Problemfeld eins: unterschiedliche Motive der westlichen Regierungen. Die Bundesregierung wollte in erster Linie der Bevölkerung helfen, während die USA siegen wollten. Wir wollten primär die Lebensverhältnisse der Menschen vor Ort verbessern und darüber die Situation vor Ort stabilisieren, während die USA mehr auf die Bekämpfung des Terrors fokussiert waren.

Problemfeld zwei. Während des Einsatzes war die Kommunikation zwischen den deutschen Ministerien unzureichend. Es fanden keine strategischen Diskussionen statt. Das Verteidigungsministerium war sehr dominant und konnte schnell finanzielle Mittel bereitstellen.

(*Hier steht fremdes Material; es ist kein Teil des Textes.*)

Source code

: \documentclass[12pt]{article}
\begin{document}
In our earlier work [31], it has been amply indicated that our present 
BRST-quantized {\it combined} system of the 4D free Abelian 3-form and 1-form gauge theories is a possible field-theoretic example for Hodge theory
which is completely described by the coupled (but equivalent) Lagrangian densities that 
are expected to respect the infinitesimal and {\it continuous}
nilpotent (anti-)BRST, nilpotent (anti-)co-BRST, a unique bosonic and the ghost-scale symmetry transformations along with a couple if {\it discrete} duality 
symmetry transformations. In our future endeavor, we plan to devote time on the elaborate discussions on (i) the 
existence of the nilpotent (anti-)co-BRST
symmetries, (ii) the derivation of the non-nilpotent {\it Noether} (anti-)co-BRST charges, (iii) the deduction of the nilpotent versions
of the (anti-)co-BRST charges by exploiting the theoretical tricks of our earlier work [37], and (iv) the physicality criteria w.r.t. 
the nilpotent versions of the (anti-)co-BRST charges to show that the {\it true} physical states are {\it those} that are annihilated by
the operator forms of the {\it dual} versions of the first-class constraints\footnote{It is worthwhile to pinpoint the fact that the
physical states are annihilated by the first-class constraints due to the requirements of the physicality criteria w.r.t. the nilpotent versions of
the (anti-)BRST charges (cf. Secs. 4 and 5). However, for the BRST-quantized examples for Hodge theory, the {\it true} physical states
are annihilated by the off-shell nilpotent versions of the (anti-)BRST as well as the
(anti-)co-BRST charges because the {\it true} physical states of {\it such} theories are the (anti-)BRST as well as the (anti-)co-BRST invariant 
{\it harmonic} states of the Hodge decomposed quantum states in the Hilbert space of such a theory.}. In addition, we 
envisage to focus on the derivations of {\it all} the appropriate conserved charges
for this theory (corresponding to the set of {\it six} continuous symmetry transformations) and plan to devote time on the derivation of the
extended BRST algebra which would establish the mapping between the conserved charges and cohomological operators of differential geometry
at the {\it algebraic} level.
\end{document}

Hier waren das Ministerium für wirtschaftliche Zusammenarbeit und das Auswärtige Amt deutlich benachteiligt. Entwicklungszusammenarbeit und humanitäre Hilfe waren zudem nicht strikt getrennt. Die Umsetzung der Mittel war nicht eindeutig zugewiesen. Dies führte zu vielen Reibereien und Rivalitäten zwischen den beteiligten Ministerien.

Problemfeld drei. Die Bundeswehr hat in Afghanistan Aufgaben übernommen, die nicht zu ihrem eigentlichen Auftrag passten; denn sie bauten auch Brunnen und Schulen. In der Praxis konnten die Anteile des Militärs nicht klar vom Engagement der zivilen entwicklungspolitischen Organisationen abgegrenzt werden. Hierdurch wurde Vertrauen verspielt, und wir haben die Arbeit dieser Organisationen sogar gefährdet. Das ist inakzeptabel.

Was habe ich noch gelernt? Wir haben neben anderen internationalen Gebern große finanzielle Mittel für Afghanistan bereitgestellt. Dies führte dazu, dass die Geber ihr Geld mit Nachdruck sinnvoll einsetzen wollten. Aber auf lokaler Ebene wusste man zu häufig nicht, wie eigentlich. Und zu viel Geld fördert dann Korruption. Deswegen muss künftig der Mitteleinsatz besser konkretisiert werden: Was ist möglich? Was ist sinnvoll? Flexibilität ist gefordert.

Es hat sich herausgestellt: In der Praxis haben bescheidene, lokal eingebettete Projekte mit unmittelbarem, greifbarem Nutzen für die Bevölkerung am besten funktioniert. Sie sind effektiver als Großprojekte, die einfach dem Land übergestülpt werden.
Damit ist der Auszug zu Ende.